1. O Mito da Mudança e a Realidade da Resignação

Na superfície, parece que alguns autistas, especialmente os diagnosticados na vida adulta, “aprendem” a ser mais flexíveis. Mas isso é, na maioria das vezes, uma falsa percepção social. Na realidade, o que muitas vezes ocorre não é uma mudança genuína, mas um processo doloroso de resignação silenciosa.

Desde a infância, a criança autista é chamada de “teimosa”, “inflexível”, “complicada”, “intransigente”, “prepotente” ou até “insuportável”. As pessoas ao redor, sem entender a raiz neurológica desse comportamento, se afastam, criam barreiras emocionais e, com o tempo, abandonam a convivência. O resultado? Um ciclo de dor silenciosa, solidão e autoanulação.

Essa falsa adaptação gera uma desconexão interna. O autista não deixa de ser rígido por dentro, mas aprende a se calar, a suprimir suas vontades, suas preferências e até mesmo sua identidade. Viver se torna um exercício constante de sobrevivência social, e não de realização pessoal. Surge, então, um vazio existencial, onde o sentido da vida passa a ser evitar o desconforto dos outros, muitas vezes ao custo de abrir mão de si.

2. Neurociência da Rigidez Cognitiva

Estudos apontam que a rigidez cognitiva no autismo tem bases neurobiológicas claras. Pesquisas em neuroimagem mostram alterações na conectividade funcional de regiões como o córtex pré-frontal dorsolateral, responsável pela tomada de decisões e pela flexibilidade cognitiva (Dajani & Uddin, 2015).

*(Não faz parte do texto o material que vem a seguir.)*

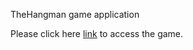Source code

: TheHangman game application

Please click here [link](https://thehangman.herokuapp.com/) to access the game.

Além disso, há disfunções no eixo córtex pré-frontal – gânglios da base – córtex cingulado anterior, que estão diretamente ligados ao processamento de mudanças, ao controle executivo e à capacidade de alternar tarefas e pensamentos (Hill, 2004; Uddin et al., 2015).

Ou seja, não se trata de personalidade difícil ou de falhas no caráter, mas de uma estrutura neurológica distinta que processa o mundo de maneira diferente.

3. Impactos Psicológicos e Sociais

O peso dessa incompreensão social é devastador. Estudos mostram que autistas adultos têm índices alarmantes de depressão, ansiedade, isolamento social e risco aumentado de suicídio (Cassidy et al., 2014). Não é coincidência. A dificuldade de ser aceito como se é, somada às pressões para “se encaixar” em padrões neurotípicos, gera uma luta constante entre sobreviver e desaparecer.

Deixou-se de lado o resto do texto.